#### Dataset extract

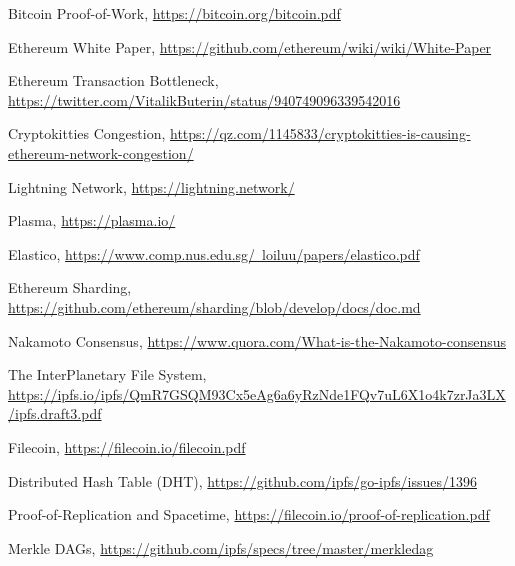 \documentclass[12pt]{article}
\begin{document}
\begin{thebibliography}{13}

Bitcoin Proof-of-Work, 
\href{https://bitcoin.org/bitcoin.pdf}{https://bitcoin.org/bitcoin.pdf}

Ethereum White Paper, 
\href{https://github.com/ethereum/wiki/wiki/White-Paper}{https://github.com/ethereum/wiki/wiki/White-Paper}

Ethereum Transaction Bottleneck, 
\href{https://twitter.com/VitalikButerin/status/940749096339542016}{https://twitter.com/VitalikButerin/status/940749096339542016}

Cryptokitties Congestion, 
\href{https://qz.com/1145833/cryptokitties-is-causing-ethereum-network-congestion/}{https://qz.com/1145833/cryptokitties-is-causing-ethereum-network-congestion/}

Lightning Network, 
\href{https://lightning.network/}{https://lightning.network/}

Plasma, 
\href{https://plasma.io/}{https://plasma.io/}

Elastico, 
\href{https://www.comp.nus.edu.sg/~loiluu/papers/elastico.pdf}{https://www.comp.nus.edu.sg/~loiluu/papers/elastico.pdf}

Ethereum Sharding, 
\href{https://github.com/ethereum/sharding/blob/develop/docs/doc.md}{https://github.com/ethereum/sharding/blob/develop/docs/doc.md}

Nakamoto Consensus, 
\href{https://www.quora.com/What-is-the-Nakamoto-consensus}{https://www.quora.com/What-is-the-Nakamoto-consensus}

The InterPlanetary File System, 
\href{https://ipfs.io/ipfs/QmR7GSQM93Cx5eAg6a6yRzNde1FQv7uL6X1o4k7zrJa3LX/ipfs.draft3.pdf}{https://ipfs.io/ipfs/QmR7GSQM93Cx5eAg6a6yRzNde1FQv7uL6X1o4k7zrJa3LX/ipfs.draft3.pdf}

Filecoin, 
\href{https://filecoin.io/filecoin.pdf}{https://filecoin.io/filecoin.pdf}

Distributed Hash Table (DHT), 
\href{https://github.com/ipfs/go-ipfs/issues/1396}{https://github.com/ipfs/go-ipfs/issues/1396}

Proof-of-Replication and Spacetime, 
\href{https://filecoin.io/proof-of-replication.pdf}{https://filecoin.io/proof-of-replication.pdf} 

Merkle DAGs,
\href{https://github.com/ipfs/specs/tree/master/merkledag}{https://github.com/ipfs/specs/tree/master/merkledag}

\end{thebibliography}
\end{document}
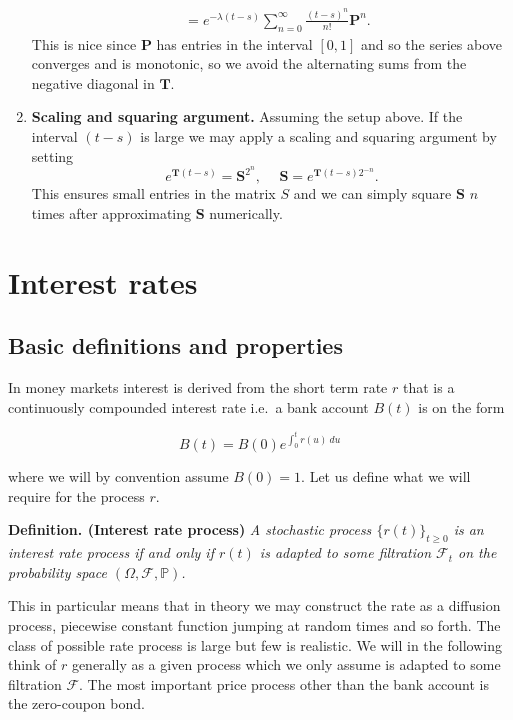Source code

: \documentclass[a4paper,10pt,openany]{book}
\begin{document}
\begin{enumerate}
\begin{align*}
    &=e^{-\lambda (t-s)}\sum_{n=0}^\infty \frac{(t-s)^n}{n!}\mathbf{P}^n.
    \end{align*}
  This is nice since \(\mathbf P\) has entries in the interval \([0,1]\) and so the series above converges and is monotonic, so we avoid the alternating sums from the negative diagonal in \(\mathbf T\).
\item
  \textbf{Scaling and squaring argument.} Assuming the setup above. If the interval \((t-s)\) is large we may apply a scaling and squaring argument by setting
  \[
    e^{\mathbf T(t-s)}=\mathbf{S}^{2^n},\hspace{15pt}\mathbf{S}=e^{\mathbf T (t-s)2^{-n}}.
    \]
  This ensures small entries in the matrix \(S\) and we can simply square \(\mathbf S\) \(n\) times after approximating \(\mathbf S\) numerically.
\end{enumerate}

\hypertarget{interest-rates}{%
\section{Interest rates}\label{interest-rates}}

\hypertarget{basic-definitions-and-properties}{%
\subsection{Basic definitions and properties}\label{basic-definitions-and-properties}}

In money markets interest is derived from the short term rate \(r\) that is a continuously compounded interest rate i.e.~a bank account \(B(t)\) is on the form

\[
B(t)=B(0)e^{\int_0^tr(u)\ du}
\]

where we will by convention assume \(B(0)=1\). Let us define what we will require for the process \(r\).

\textbf{Definition. (Interest rate process)} \emph{A stochastic process \(\{r(t)\}_{t\ge 0}\) is an interest rate process if and only if \(r(t)\) is adapted to some filtration \(\mathcal F_t\) on the probability space \((\Omega,\mathcal F,\mathbb P)\).}

This in particular means that in theory we may construct the rate as a diffusion process, piecewise constant function jumping at random times and so forth. The class of possible rate process is large but few is realistic. We will in the following think of \(r\) generally as a given process which we only assume is adapted to some filtration \(\mathcal F\). The most important price process other than the bank account is the zero-coupon bond.
\end{document}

########

Task:
Copy out each line of the entries where the word "label" is found.

Solution below:
\section{Interest rates}\label{interest-rates}}
\subsection{Basic definitions and properties}\label{basic-definitions-and-properties}}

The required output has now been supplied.